Assigned task> Transcribe each record exactly. Omit the pictures.

-------------------------

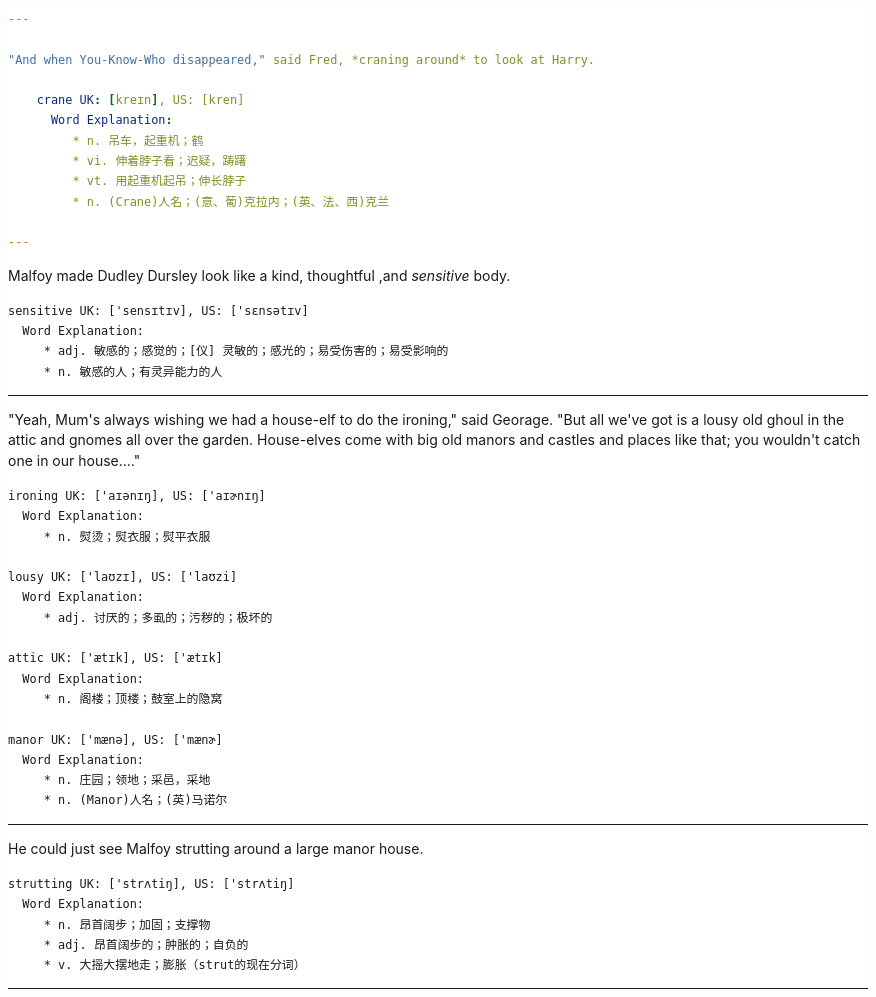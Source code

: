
 ```yaml
---

"And when You-Know-Who disappeared," said Fred, *craning around* to look at Harry.

	crane UK: [kreɪn], US: [kren]
	  Word Explanation:
	     * n. 吊车，起重机；鹤
	     * vi. 伸着脖子看；迟疑，踌躇
	     * vt. 用起重机起吊；伸长脖子
	     * n. (Crane)人名；(意、葡)克拉内；(英、法、西)克兰

---
```


Malfoy made Dudley Dursley look like a kind, thoughtful ,and *sensitive* body.

	sensitive UK: ['sensɪtɪv], US: ['sɛnsətɪv]
	  Word Explanation:
	     * adj. 敏感的；感觉的；[仪] 灵敏的；感光的；易受伤害的；易受影响的
	     * n. 敏感的人；有灵异能力的人

---

"Yeah, Mum's always wishing we had a house-elf to do the ironing," said Georage.  "But all we've got is a lousy old ghoul in the attic and gnomes all over the garden.  House-elves come with big old manors and castles and places like that; you wouldn't catch one in our house...."

	ironing UK: ['aɪənɪŋ], US: ['aɪɚnɪŋ]
	  Word Explanation:
	     * n. 熨烫；熨衣服；熨平衣服

	lousy UK: ['laʊzɪ], US: ['laʊzi]
	  Word Explanation:
	     * adj. 讨厌的；多虱的；污秽的；极坏的

	attic UK: ['ætɪk], US: ['ætɪk]
	  Word Explanation:
	     * n. 阁楼；顶楼；鼓室上的隐窝

	manor UK: ['mænə], US: ['mænɚ]
	  Word Explanation:
	     * n. 庄园；领地；采邑，采地
	     * n. (Manor)人名；(英)马诺尔

---

He could just see Malfoy strutting around a large manor house.

	strutting UK: ['strʌtiŋ], US: ['strʌtiŋ]
	  Word Explanation:
	     * n. 昂首阔步；加固；支撑物
	     * adj. 昂首阔步的；肿胀的；自负的
	     * v. 大摇大摆地走；膨胀（strut的现在分词）

---
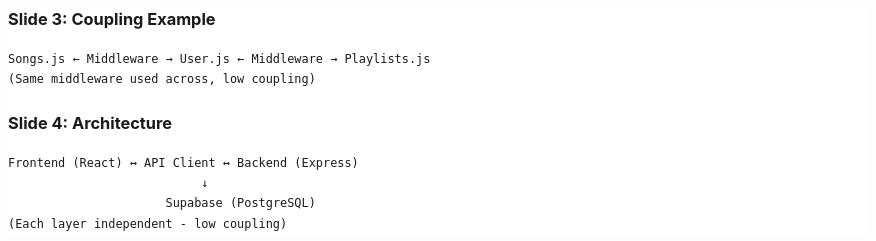 ### Slide 3: Coupling Example
```
Songs.js ← Middleware → User.js ← Middleware → Playlists.js
(Same middleware used across, low coupling)
```

### Slide 4: Architecture
```
Frontend (React) ↔ API Client ↔ Backend (Express)
                           ↓
                      Supabase (PostgreSQL)
(Each layer independent - low coupling)
```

-------------------------

Answer to this task>
Source code

:
 ```yaml
---

"And when You-Know-Who disappeared," said Fred, *craning around* to look at Harry.

	crane UK: [kreɪn], US: [kren]
	  Word Explanation:
	     * n. 吊车，起重机；鹤
	     * vi. 伸着脖子看；迟疑，踌躇
	     * vt. 用起重机起吊；伸长脖子
	     * n. (Crane)人名；(意、葡)克拉内；(英、法、西)克兰

---
```


Malfoy made Dudley Dursley look like a kind, thoughtful ,and *sensitive* body.

	sensitive UK: ['sensɪtɪv], US: ['sɛnsətɪv]
	  Word Explanation:
	     * adj. 敏感的；感觉的；[仪] 灵敏的；感光的；易受伤害的；易受影响的
	     * n. 敏感的人；有灵异能力的人

---

"Yeah, Mum's always wishing we had a house-elf to do the ironing," said Georage.  "But all we've got is a lousy old ghoul in the attic and gnomes all over the garden.  House-elves come with big old manors and castles and places like that; you wouldn't catch one in our house...."

	ironing UK: ['aɪənɪŋ], US: ['aɪɚnɪŋ]
	  Word Explanation:
	     * n. 熨烫；熨衣服；熨平衣服

	lousy UK: ['laʊzɪ], US: ['laʊzi]
	  Word Explanation:
	     * adj. 讨厌的；多虱的；污秽的；极坏的

	attic UK: ['ætɪk], US: ['ætɪk]
	  Word Explanation:
	     * n. 阁楼；顶楼；鼓室上的隐窝

	manor UK: ['mænə], US: ['mænɚ]
	  Word Explanation:
	     * n. 庄园；领地；采邑，采地
	     * n. (Manor)人名；(英)马诺尔

---

He could just see Malfoy strutting around a large manor house.

	strutting UK: ['strʌtiŋ], US: ['strʌtiŋ]
	  Word Explanation:
	     * n. 昂首阔步；加固；支撑物
	     * adj. 昂首阔步的；肿胀的；自负的
	     * v. 大摇大摆地走；膨胀（strut的现在分词）

---
 ### Slide 3: Coupling Example
```
Songs.js ← Middleware → User.js ← Middleware → Playlists.js
(Same middleware used across, low coupling)
```

### Slide 4: Architecture
```
Frontend (React) ↔ API Client ↔ Backend (Express)
                           ↓
                      Supabase (PostgreSQL)
(Each layer independent - low coupling)
```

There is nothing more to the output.